Art. 8307c provides:
Sec. 1. No person may discharge or in any other manner discriminate against any employee because the employee has in good faith filed a claim, hired a lawyer to represent him in a claim, instituted, or caused to be instituted, in good faith, any proceeding under the Texas Workmen’s Compensation Act, or has testified or is about to testify in any such proceeding.
Sec. 2. A person who violates any provision of Section 1 of this Act shall be liable for reasonable damages suffered by an employee as a result of the violation, and an employee discharged in violation of the Act shall be entitled to be reinstated to his former position. The burden of proof shall be upon the employee.
Sec. 3. The district courts of the State of Texas shall have jurisdiction, for cause shown, to restrain violations of this Act.

In a suit pursuant to Art. 8307c, the plaintiff has the burden of establishing a causal link between the firing and the employee’s claim for worker’s compensation benefits. Hughes Tool Co. v. Richards, 624 S.W.2d 598 (Tex.Civ.App. — Houston [14th Dist.] 1981, writ ref'd n.r.e.) cert, denied (456 U.S. 991, 102 S.Ct. 2272, 73 L.Ed.2d 1286).

Appellee filed a motion for summary judgment, which alleged that appellee (defendant below) was “entitled to judgment as a matter of law because the uncontra-dicted summary judgment evidence establishes as a matter of law the lack of a causal connection between Plaintiff's discharge from employment with the Defendant and Plaintiff’s claim for worker’s compensation benefits as required under V.A. T.S. Art. 8307c.” The summary judgment evidence relied upon by appellee in support of its motion for summary judgment was the depositions of appellant and William Cox, appellee’s agent and former foreman who had discharged appellant. The record does not contain a written response filed by appellant. After a hearing, the trial court granted appellee’s motion for summary judgment, ordered that appellant take nothing and assessed costs of court against appellant.

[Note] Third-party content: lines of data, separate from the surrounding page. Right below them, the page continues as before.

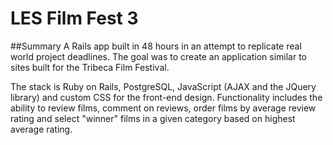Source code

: # LES Film Fest 3

##Summary
A Rails app built in 48 hours in an attempt to replicate real world project deadlines. The goal was to create an application similar to sites built for the Tribeca Film Festival.

The stack is Ruby on Rails, PostgreSQL, JavaScript (AJAX and the JQuery library) and custom CSS for the front-end design.  Functionality includes the ability to review films, comment on reviews, order films by average review rating and select "winner" films in a given category based on highest average rating.
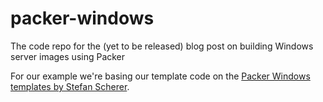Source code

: # packer-windows

The code repo for the (yet to be released) blog post on building Windows server images using Packer

For our example we're basing our template code on the [Packer Windows templates by Stefan Scherer](https://github.com/StefanScherer/packer-windows).
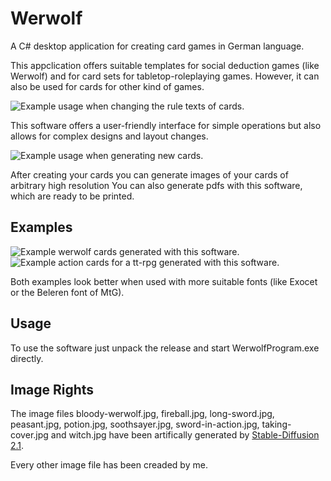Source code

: # Werwolf
A C# desktop application for creating card games in German language.

This appclication offers suitable templates for social deduction games (like Werwolf)
and for card sets for tabletop-roleplaying games.
However, it can also be used for cards for other kind of games.

![Example usage when changing the rule texts of cards.](images/usage_werwolf.gif)

This software offers a user-friendly interface for simple operations
but also allows for complex designs and layout changes.

![Example usage when generating new cards.](images/usage_tt_rpg.gif)

After creating your cards you can generate images of your cards of arbitrary high resolution
You can also generate pdfs with this software, which are ready to be printed.

## Examples
![Example werwolf cards generated with this software.](images/demo-werwolf.png)
![Example action cards for a tt-rpg generated with this software.](images/demo-tt-rpg.png)

Both examples look better when used with more suitable fonts (like Exocet or the Beleren font of MtG).

## Usage
To use the software just unpack the release and start
WerwolfProgram.exe directly.


## Image Rights
The image files bloody-werwolf.jpg, fireball.jpg, long-sword.jpg, peasant.jpg, potion.jpg,
soothsayer.jpg, sword-in-action.jpg, taking-cover.jpg and witch.jpg
have been artifically generated by [Stable-Diffusion 2.1](https://huggingface.co/spaces/stabilityai/stable-diffusion).

Every other image file has been creaded by me.
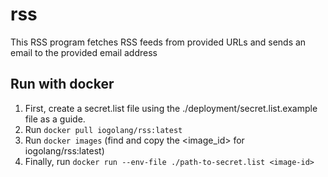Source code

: # rss
This RSS program fetches RSS feeds from provided URLs and sends an email to the provided email address

## Run with docker
1. First, create a secret.list file using the ./deployment/secret.list.example file as a guide.
2. Run `docker pull iogolang/rss:latest`
3. Run `docker images` (find and copy the <image_id> for iogolang/rss:latest)
4. Finally, run `docker run --env-file ./path-to-secret.list <image-id>`
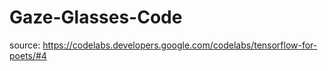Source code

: # Gaze-Glasses-Code

source: https://codelabs.developers.google.com/codelabs/tensorflow-for-poets/#4
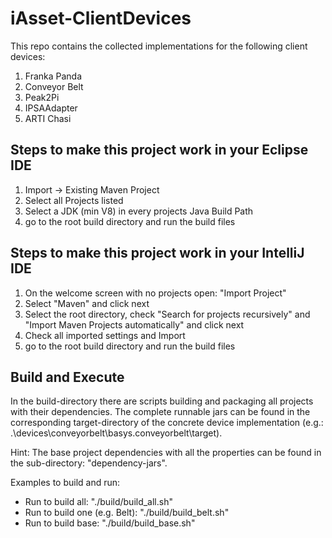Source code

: # iAsset-ClientDevices

This repo contains the collected implementations for the following client devices:

1) Franka Panda
2) Conveyor Belt
3) Peak2Pi
4) IPSAAdapter
5) ARTI Chasi

## Steps to make this project work in your Eclipse IDE

1) Import -> Existing Maven Project
2) Select all Projects listed
3) Select a JDK (min V8) in every projects Java Build Path
4) go to the root build directory and run the build files

## Steps to make this project work in your IntelliJ IDE

1) On the welcome screen with no projects open: "Import Project"
2) Select "Maven" and click next
3) Select the root directory, check "Search for projects recursively" and "Import Maven Projects automatically" and click next
4) Check all imported settings and Import
5) go to the root build directory and run the build files

## Build and Execute

In the build-directory there are scripts building and packaging all projects with their dependencies. 
The complete runnable jars can be found in the corresponding target-directory of the concrete device implementation (e.g.: .\devices\conveyorbelt\basys.conveyorbelt\target\).

Hint: The base project dependencies with all the properties can be found in the sub-directory: "dependency-jars".

Examples to build and run:

+ Run to build all: "./build/build_all.sh"
+ Run to build one (e.g. Belt): "./build/build_belt.sh"
+ Run to build base: "./build/build_base.sh"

*802 In his sole point of error, appellant asserts that appellee’s motion for summary judgment was improperly granted because appellee failed to establish as a matter of law that there was no genuine issue of material fact regarding the existence of a causal connection between appellant’s discharge from his employment and his “exercising his rights under the Texas Worker’s Compensation Act.”

A defendant who moves for a summary judgment has the burden of showing, as a matter of law, that no material issue of fact exists as to the plaintiff’s cause of action. Griffin v. Rowden, 654 S.W.2d 434 (Tex.1983). This may be accomplished where the defendant is able to disprove, as a matter of law, at least one essential element of the plaintiff’s cause of action. Rosas v. Buddies Food Store, 518 S.W.2d 534 (Tex.1975); Gibbs v. General Motors Corporation, 450 S.W.2d 827 (Tex.1970).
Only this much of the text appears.